--- TASK ---
Of the material below, the lines to be retyped are those from the line containing "Topic 6 - UML [PPTX](/CS2212B-2017/slides/Topic" through the line containing "Process (Part 1).pdf)", inclusive; reproduce them exactly.

--- INFORMATION SHOWN ---
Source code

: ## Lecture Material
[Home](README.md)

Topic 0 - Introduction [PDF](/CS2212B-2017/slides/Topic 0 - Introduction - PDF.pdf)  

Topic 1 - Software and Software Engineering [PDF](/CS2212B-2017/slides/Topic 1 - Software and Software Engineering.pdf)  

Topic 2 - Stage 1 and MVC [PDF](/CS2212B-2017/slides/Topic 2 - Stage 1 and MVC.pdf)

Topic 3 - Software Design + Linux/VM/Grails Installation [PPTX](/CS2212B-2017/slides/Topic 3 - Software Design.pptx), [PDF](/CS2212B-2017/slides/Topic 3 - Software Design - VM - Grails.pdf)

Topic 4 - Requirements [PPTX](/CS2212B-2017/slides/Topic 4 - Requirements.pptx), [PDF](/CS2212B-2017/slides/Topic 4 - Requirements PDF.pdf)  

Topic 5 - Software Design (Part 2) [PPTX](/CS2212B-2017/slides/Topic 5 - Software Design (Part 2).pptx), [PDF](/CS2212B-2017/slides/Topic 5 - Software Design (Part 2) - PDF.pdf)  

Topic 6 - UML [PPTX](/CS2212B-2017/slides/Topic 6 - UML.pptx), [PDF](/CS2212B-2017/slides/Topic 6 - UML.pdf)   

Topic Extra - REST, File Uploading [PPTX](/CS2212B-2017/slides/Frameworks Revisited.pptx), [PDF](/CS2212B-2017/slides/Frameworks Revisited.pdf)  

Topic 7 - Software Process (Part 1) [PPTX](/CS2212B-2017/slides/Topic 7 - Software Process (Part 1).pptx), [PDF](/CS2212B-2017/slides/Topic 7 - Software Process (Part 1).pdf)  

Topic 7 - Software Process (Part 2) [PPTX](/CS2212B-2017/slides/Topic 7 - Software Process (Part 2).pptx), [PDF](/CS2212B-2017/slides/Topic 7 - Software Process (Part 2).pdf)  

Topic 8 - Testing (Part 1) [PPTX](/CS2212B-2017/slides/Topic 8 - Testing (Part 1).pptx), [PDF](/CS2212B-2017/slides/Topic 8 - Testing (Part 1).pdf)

--- ANSWER TO THIS TASK ---
Topic 6 - UML [PPTX](/CS2212B-2017/slides/Topic 6 - UML.pptx), [PDF](/CS2212B-2017/slides/Topic 6 - UML.pdf)   

Topic Extra - REST, File Uploading [PPTX](/CS2212B-2017/slides/Frameworks Revisited.pptx), [PDF](/CS2212B-2017/slides/Frameworks Revisited.pdf)  

Topic 7 - Software Process (Part 1) [PPTX](/CS2212B-2017/slides/Topic 7 - Software Process (Part 1).pptx), [PDF](/CS2212B-2017/slides/Topic 7 - Software Process (Part 1).pdf)  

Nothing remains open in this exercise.